- Opening Delimiter -

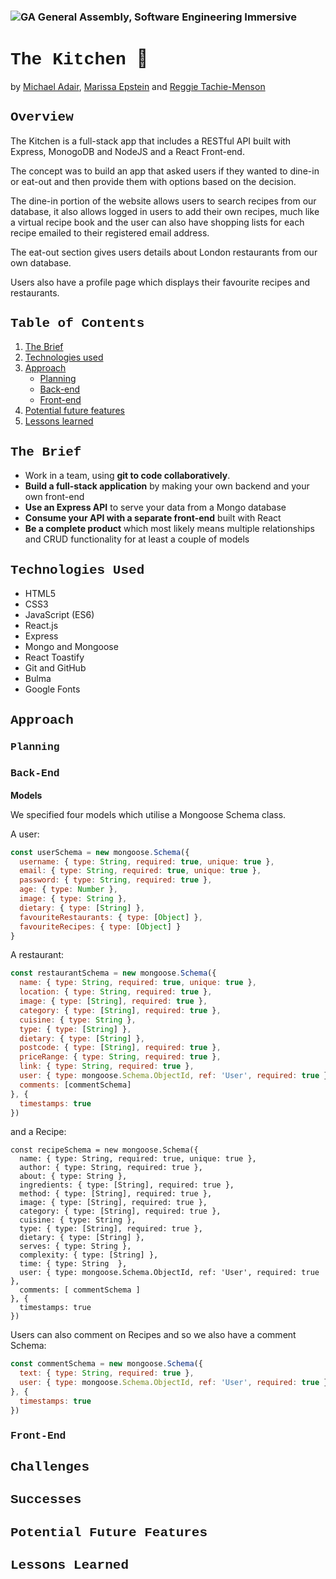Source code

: ### ![GA](https://cloud.githubusercontent.com/assets/40461/8183776/469f976e-1432-11e5-8199-6ac91363302b.png) General Assembly, Software Engineering Immersive

# <span style="font-family:Courier New">The Kitchen </span>🍴
by [Michael Adair](https://github.com/mjadair), [Marissa Epstein](https://github.com/marepstein) and [Reggie Tachie-Menson](https://github.com/reggiemenson)

## <span style="font-family:Courier New">Overview </span>

The Kitchen is a full-stack app that includes a RESTful API built with Express, MonogoDB and NodeJS and a React Front-end. 

The concept was to build an app that asked users if they wanted to dine-in or eat-out and then provide them with options based on the decision. 

The dine-in portion of the website allows users to search recipes from our database, it also allows logged in users to add their own recipes, much like a virtual recipe book and the user can also have shopping lists for each recipe emailed to their registered email address.

The eat-out section gives users details about London restaurants from our own database. 

Users also have a profile page which displays their favourite recipes and restaurants. 

## <span style="font-family:Courier New"> Table of Contents </span>
1. [The Brief](#Brief)
2. [Technologies used](#Tech)
3. [Approach](#Approach)
    - [Planning](#planning)
    - [Back-end](#back)
    - [Front-end](#front)
4. [Potential future features](#future)
5. [Lessons learned](#lessons)


## <span style="font-family:Courier New" id="Brief">The Brief</span>

* Work in a team, using **git to code collaboratively**.
* **Build a full-stack application** by making your own backend and your own front-end
* **Use an Express API** to serve your data from a Mongo database
* **Consume your API with a separate front-end** built with React
* **Be a complete product** which most likely means multiple relationships and CRUD functionality for at least a couple of models

## <span style="font-family:Courier New" id="Tech">Technologies Used </span>
- HTML5
- CSS3
- JavaScript (ES6)
- React.js
- Express
- Mongo and Mongoose
- React Toastify
- Git and GitHub
- Bulma
- Google Fonts

## <span style="font-family:Courier New" id="Approach">Approach </span>

### <span style="font-family:Courier New" id="planning">Planning</span>

### <span style="font-family:Courier New" id="back">Back-End</span>

**Models**

We specified four models which utilise a Mongoose Schema class. 

A user:

```js
const userSchema = new mongoose.Schema({
  username: { type: String, required: true, unique: true },
  email: { type: String, required: true, unique: true },
  password: { type: String, required: true },
  age: { type: Number },
  image: { type: String },
  dietary: { type: [String] },
  favouriteRestaurants: { type: [Object] },
  favouriteRecipes: { type: [Object] }
}
```

A restaurant:

```js
const restaurantSchema = new mongoose.Schema({
  name: { type: String, required: true, unique: true },
  location: { type: String, required: true },
  image: { type: [String], required: true },
  category: { type: [String], required: true },
  cuisine: { type: String },
  type: { type: [String] },
  dietary: { type: [String] },
  postcode: { type: [String], required: true },
  priceRange: { type: String, required: true },
  link: { type: String, required: true },
  user: { type: mongoose.Schema.ObjectId, ref: 'User', required: true },
  comments: [commentSchema]
}, {
  timestamps: true
})
```

and a Recipe:

```
const recipeSchema = new mongoose.Schema({
  name: { type: String, required: true, unique: true },
  author: { type: String, required: true },
  about: { type: String },
  ingredients: { type: [String], required: true },
  method: { type: [String], required: true },
  image: { type: [String], required: true },
  category: { type: [String], required: true },
  cuisine: { type: String },
  type: { type: [String], required: true },
  dietary: { type: [String] },
  serves: { type: String },
  complexity: { type: [String] },
  time: { type: String  },
  user: { type: mongoose.Schema.ObjectId, ref: 'User', required: true },
  comments: [ commentSchema ] 
}, {
  timestamps: true
})
```

Users can also comment on Recipes and so we also have a comment Schema:

```js
const commentSchema = new mongoose.Schema({
  text: { type: String, required: true },
  user: { type: mongoose.Schema.ObjectId, ref: 'User', required: true }
}, {
  timestamps: true
})
```


### <span style="font-family:Courier New" id="front">Front-End</span>

## <span style="font-family:Courier New" id="challenges">Challenges </span>


## <span style="font-family:Courier New" id="successes">Successes </span>


## <span style="font-family:Courier New" id="future">Potential Future Features </span>


## <span style="font-family:Courier New" id="lessons">Lessons Learned </span>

- Closing Delimiter -

» **TASK PROMPT**
Write out each line of the data above exactly, starting at the top and finishing with the line containing "couple of models"; omit the pictures.

» **ANSWER FOR THIS EXERCISE**
Source code

: ### ![GA](https://cloud.githubusercontent.com/assets/40461/8183776/469f976e-1432-11e5-8199-6ac91363302b.png) General Assembly, Software Engineering Immersive

# <span style="font-family:Courier New">The Kitchen </span>🍴
by [Michael Adair](https://github.com/mjadair), [Marissa Epstein](https://github.com/marepstein) and [Reggie Tachie-Menson](https://github.com/reggiemenson)

## <span style="font-family:Courier New">Overview </span>

The Kitchen is a full-stack app that includes a RESTful API built with Express, MonogoDB and NodeJS and a React Front-end. 

The concept was to build an app that asked users if they wanted to dine-in or eat-out and then provide them with options based on the decision. 

The dine-in portion of the website allows users to search recipes from our database, it also allows logged in users to add their own recipes, much like a virtual recipe book and the user can also have shopping lists for each recipe emailed to their registered email address.

The eat-out section gives users details about London restaurants from our own database. 

Users also have a profile page which displays their favourite recipes and restaurants. 

## <span style="font-family:Courier New"> Table of Contents </span>
1. [The Brief](#Brief)
2. [Technologies used](#Tech)
3. [Approach](#Approach)
    - [Planning](#planning)
    - [Back-end](#back)
    - [Front-end](#front)
4. [Potential future features](#future)
5. [Lessons learned](#lessons)


## <span style="font-family:Courier New" id="Brief">The Brief</span>

* Work in a team, using **git to code collaboratively**.
* **Build a full-stack application** by making your own backend and your own front-end
* **Use an Express API** to serve your data from a Mongo database
* **Consume your API with a separate front-end** built with React
* **Be a complete product** which most likely means multiple relationships and CRUD functionality for at least a couple of models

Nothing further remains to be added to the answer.